_INFORMATION SUPPLIED_
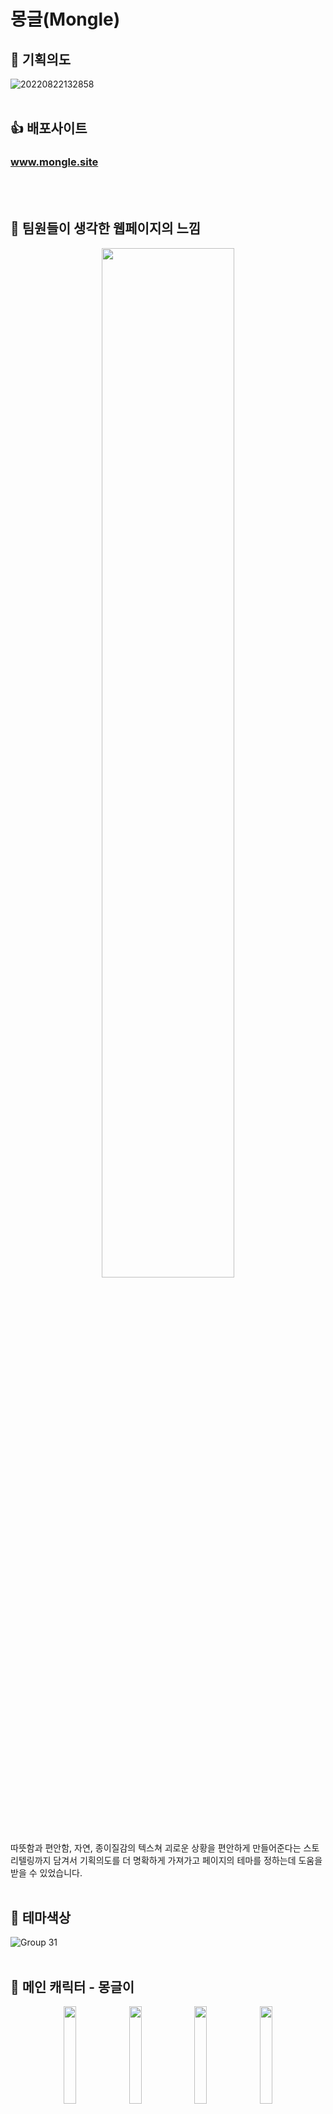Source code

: # 몽글(Mongle)


## 📝 기획의도 
![20220822132858](https://user-images.githubusercontent.com/102797869/185839746-4c879cb4-b66d-4272-aca5-30035f1ba660.png)
<br>
<br>
## 👍 배포사이트
### www.mongle.site
<br>
<br>

## 🤔 팀원들이 생각한 웹페이지의 느낌

<p align="center">
<img style="width:65%;" src="https://user-images.githubusercontent.com/55477835/177790010-706e97b8-a65c-4009-aafc-d40aef1a8292.png">
</p>

따뜻함과 편안함, 자연, 종이질감의 텍스쳐 괴로운 상황을 편안하게 만들어준다는 스토리텔링까지 담겨서 기획의도를 더 명확하게 가져가고 페이지의 테마를 정하는데 도움을 받을 수 있었습니다.
<br>
<br>
## 🌈 테마색상

![Group 31](https://user-images.githubusercontent.com/55477835/177790475-5b13c5f2-38d9-4801-8e50-ca58aa3c2594.png)
<br>
<br>

## 🐥 메인 캐릭터 - 몽글이
<p align="center">
<img style="width:20%;" src="https://user-images.githubusercontent.com/55477835/185823450-c6c82584-43c9-419e-bdc5-47b924ee6cde.png">
<img style="width:20%;" src="https://user-images.githubusercontent.com/55477835/185823469-abe701da-0150-4a2d-ba10-d320733f0473.png">
<img style="width:20%;" src="https://user-images.githubusercontent.com/55477835/185823477-7d6de8e3-0c28-4203-8560-1d0c941ef93f.png">
<img style="width:20%;" src="https://user-images.githubusercontent.com/55477835/185823478-5e186a08-db50-4da4-b644-b219bea6b653.png">
<img style="width:20%;" src="https://user-images.githubusercontent.com/55477835/185823480-7ecf1449-8d22-4f99-b489-231a81ec1594.png">
</p>
<br>
<br>

## 🔨 페이지 별 기능

![20220818152045](https://user-images.githubusercontent.com/102797869/185308909-658e2d00-4722-4e0f-80ab-bb812a15c9b1.png)
<br>
<br>

## 🏛 개발 아키텍처

![Web App Reference Architecture (2)](https://user-images.githubusercontent.com/55477835/185822526-93e791e1-bf37-4d5f-a225-1de87cc83fab.png)
<br>
<br>

## 팀원역할
### 주정한 : 팀장  
- 백엔드 배포(https)  
- 프로필 페이지  
- 편지함 페이지  
- CI / CD  
- 검색기능(Elastic Search)  
- 신고기능(APScheduler)  

### 고현우  
- 익명게시판 페이지  
- 고민게시판 페이지  
- 편지받기 페이지  
- 편지쓰기 페이지  
- 비밀번호 찾기 기능  

### 김하진  
- 프론트 배포(https)  
- 메인페이지  
- 편지 보내는 페이지  
- 반응현 페이지  
- 몽글 튜토리얼 페이지  
- 텍스트 에디터(커스텀)  
- Redis  

### 최희원  
- 로그인 페이지  
- 회원가입 페이지  
- 욕설감지 기능  
- 게시글 추천 기능(APScheduler)  
- 알림기능(Web Push)  

<br>
<br>

## 🛠 사용기술
- ### cloudfront와 route53, s3를 활용한 https 프론트 배포
- ### elb와 route53, ec2를 활용한 https 백엔드 배포
- ### pre-commit hook(black, isort, flake8)을 통한 코드 포맷팅
- ### 273개의 test코드를 통한 에러 핸들링
- ### 별개의 fast-API 서버를 운용하여 추천기능 구현
- ### APScheduler를 통해 4시간마다(fast-API서버에서) 추천 데이터가 담긴 csv파일 수신
- ### redis 캐싱을 통한 서버 응답속도 향상
- ### logstash를 활용하여 mysql 데이터 30분 마다 elastic-search로 업데이트
- ### elastic-search를 활용하여 유사 검색어 기능 구현
- ### 딥러닝을 활용한 비속어 필터링 기술 페이지의 의도와 맞지않는 편지내용이 들어갈 수도 있으므로 비속어나 비방언어를 사용하면 편지를 쓰지 못하게 막는다. [기술 링크](https://github.com/smilegate-ai/korean_unsmile_dataset)
- ### github actions과 도커를 통한 ci/cd 기능 구현
<br>
<br>

## 📚 ERD
![mongle_erd](https://user-images.githubusercontent.com/55477835/182724054-fd7394ac-121c-498a-8396-19e009e61685.png)
<br>
<br>

## 🏹 api명세서
- Postman mock server를 활용한 api명세서
- https://documenter.getpostman.com/view/9279033/Uzs9wMsa
<br>
<br>

## 🤙 컨벤션
- feat/ : 새로운 기능 추가/수정/삭제
- enhan/ : 기존 코드에 기능을 추가하거나 기능을 강화할 때
- refac/ : 코드 리팩토링,버그 수정
- test/ : 테스트 코드/기능 추가
- edit/ : 파일을 수정한 경우(파일위치변경, 파일이름 변경, 삭제)
<br>
<br>

## 🙏 그라운드 룰
1. 작업 단위로 팀원들에게 공유하기(매일 오후5시) and 하루 일정 공유하기(매일 오전 9시)
2. 저녁7시에 TIL 작성후 팀원들과 피드백
3. API 작업시 변동사항 API 설계 업데이트 하기.
4. PULL REQUESTS 작업시 다같이 라이브로 수정한다 or 주맨이 대표로 리뷰하고 merge 한다.
5. 자기가 맡은 역할 기간 안에 최선을 다해서 끝내기. ( 당연할 수록 어려움 )
6. 어렵거나 막히는 부분 있으면 팀원들이나 튜터님한테 적극적으로 소통하고 팀원들과 같이 해결하기.
11. 공통 파일 수정 후 main 브랜치에 머지한다면 모두가 풀한 후 작업을 다시 시작한다.
7. 하진이형이 형 동생들 멘탈 잘 잡아주기
8. 쉬는 시간 챙기면서 일하기.
9. 밤샘 금지
10. 아프면 바로 말해서 휴식 취하기!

_ACTIVITY_
Look for the word "업데이트" in the data, then return every line that contains it.

_WRITTEN SOLUTION_
- ### logstash를 활용하여 mysql 데이터 30분 마다 elastic-search로 업데이트
3. API 작업시 변동사항 API 설계 업데이트 하기.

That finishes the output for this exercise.